Patients & Families

At Feldan Therapeutics, we are dedicated to advancing therapies for diseases that continue to present challenges in patient care.

This page provides patients and families with general information about the medical conditions for which we are advancing new therapeutics, the unmet needs they are intended to address and the science behind our approach. The content is intended to be informative and supportive and does not replace personalized medical advice. 

Our therapies are investigational, which means they are still being studied and have not yet been approved by regulatory agencies such as the Food and Drug Administration (FDA) or Health Canada. Their safety and efficacy have not been established, and they may have risks and side effects that are not yet fully understood. Any data presented are preliminary and subject to change until study completion and regulatory review. 

Basal Cell Carcinoma

FLD-103 for Basal Cell Carcinoma
Basal cell carcinoma (BCC) is the most common form of skin cancer, typically developing on sun-exposed areas of the skin. One subtype of BCC is nodular BCC (nBCC), which usually shows up as a small, slow growing bump on the skin.

FLD-103 is currently being evaluated in a Phase 1 clinical trial as a potential non-surgical treatment approach for nBCC through local injection directly into the tumor.
Mucus-Driven Diseases

FLD-201 for Mucus-Driven Diseases
Mucus-driven diseases, including some chronic lung conditions, are characterized by thick, excessive mucus that can make breathing difficult and raise the risk of infections.

FLD-201 is an investigational inhalation therapy being investigated for effects on pathways associated with mucus accumulation in chronic lung diseases. FLD-201 is currently in preclinical development.

How Does a Medicine Reach Patients?

A clinical trial is a critical step in the development of new medicines. Clinical trials span multiple phases and are designed to evaluate the safety and effectiveness of an investigational treatment in patients, under the supervision of physicians and in accordance with strict ethical standards. Participation in a clinical trial is always voluntary and occurs only after patients receive and agree to the potential risks and benefits of the study.

Discovery & Preclinical Research

Scientists start by identifying a promising molecule.

Lab tests and preclinical studies¹ help understand how it works and if it's safe to move forward.

Phase 1

Clinical Trial: Phase 1

To assess safety & tolerability

Small group of healthy volunteers or patients

Clinical Trial Phase 2

Clinical Trial: Phase 2

To evaluate effectiveness & confirm safety

Larger group of patients

Clinical Trial Phase 3

Clinical Trial: Phase 3

To confirm effectiveness & monitor safety

Even larger group of patients

Review & Approval

Throughout all phases, regulatory agencies such as the FDA and Health Canada review study data to help evaluate patient safety protections during development.

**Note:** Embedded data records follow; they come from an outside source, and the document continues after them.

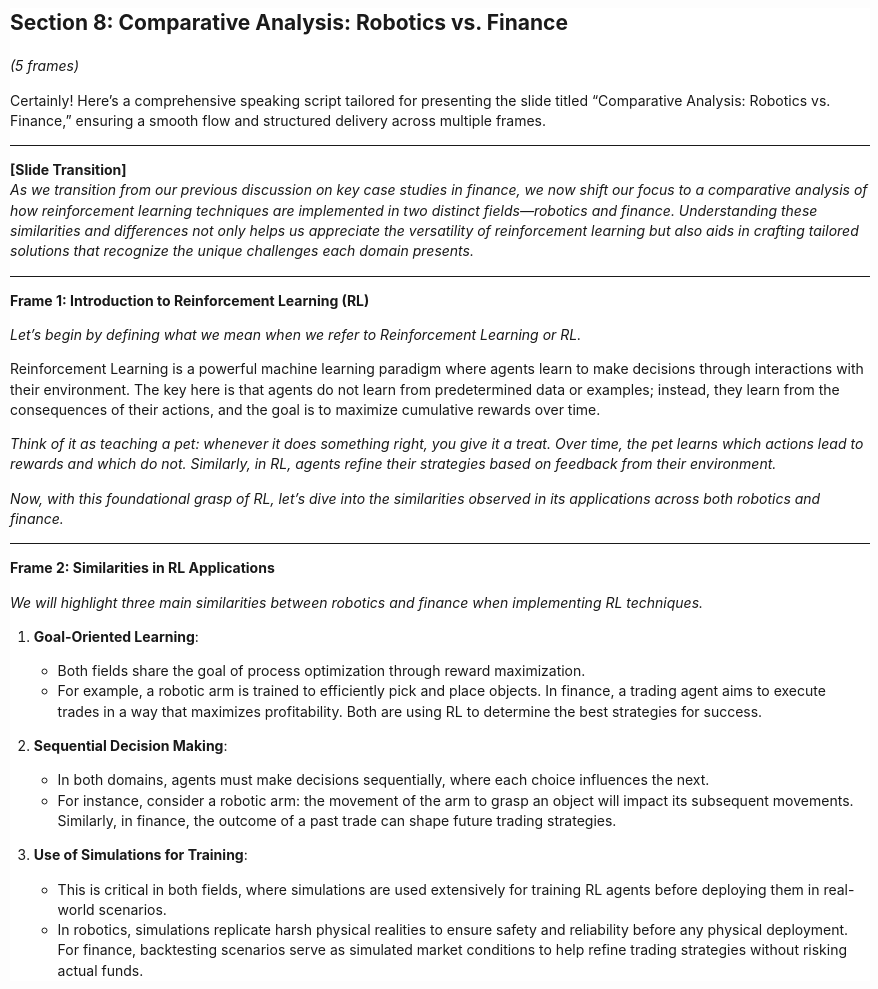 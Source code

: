 ## Section 8: Comparative Analysis: Robotics vs. Finance
*(5 frames)*

Certainly! Here’s a comprehensive speaking script tailored for presenting the slide titled “Comparative Analysis: Robotics vs. Finance,” ensuring a smooth flow and structured delivery across multiple frames.

---

**[Slide Transition]**  
*As we transition from our previous discussion on key case studies in finance, we now shift our focus to a comparative analysis of how reinforcement learning techniques are implemented in two distinct fields—robotics and finance. Understanding these similarities and differences not only helps us appreciate the versatility of reinforcement learning but also aids in crafting tailored solutions that recognize the unique challenges each domain presents.*

---

**Frame 1: Introduction to Reinforcement Learning (RL)**  

*Let’s begin by defining what we mean when we refer to Reinforcement Learning or RL.*  

Reinforcement Learning is a powerful machine learning paradigm where agents learn to make decisions through interactions with their environment. The key here is that agents do not learn from predetermined data or examples; instead, they learn from the consequences of their actions, and the goal is to maximize cumulative rewards over time. 

*Think of it as teaching a pet: whenever it does something right, you give it a treat. Over time, the pet learns which actions lead to rewards and which do not. Similarly, in RL, agents refine their strategies based on feedback from their environment.*  

*Now, with this foundational grasp of RL, let’s dive into the similarities observed in its applications across both robotics and finance.*  

---

**Frame 2: Similarities in RL Applications**  

*We will highlight three main similarities between robotics and finance when implementing RL techniques.* 

1. **Goal-Oriented Learning**: 
   - Both fields share the goal of process optimization through reward maximization. 
   - For example, a robotic arm is trained to efficiently pick and place objects. In finance, a trading agent aims to execute trades in a way that maximizes profitability. Both are using RL to determine the best strategies for success.  

2. **Sequential Decision Making**: 
   - In both domains, agents must make decisions sequentially, where each choice influences the next. 
   - For instance, consider a robotic arm: the movement of the arm to grasp an object will impact its subsequent movements. Similarly, in finance, the outcome of a past trade can shape future trading strategies.  

3. **Use of Simulations for Training**: 
   - This is critical in both fields, where simulations are used extensively for training RL agents before deploying them in real-world scenarios.  
   - In robotics, simulations replicate harsh physical realities to ensure safety and reliability before any physical deployment. For finance, backtesting scenarios serve as simulated market conditions to help refine trading strategies without risking actual funds.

At the end of Phase 3, they decide whether to approve the drug or treatment for public use.

Ongoing Monitoring

Even after approval, regulatory agencies continue to monitor safety and effectiveness.

Patient safety always comes first.

 ¹Preclinical studies: a research stage that takes place before human clinical trials and is designed to help researcher better understand a therapy's safety. 

*This page provides patients and families with general information about the medical conditions for which we are advancing new therapeutics, the unmet needs they are intended to address and the science behind our approach. The content is intended to be informative and supportive and does not replace personalized medical advice. Our therapies are investigational, which means they are still being studied and have not yet been approved by regulatory agencies such as the Food and Drug Administration (FDA) or Health Canada. Their safety and efficacy have not been established, and they may have risks and side effects that are not yet fully understood. Any data presented are preliminary and subject to change until study completion and regulatory review.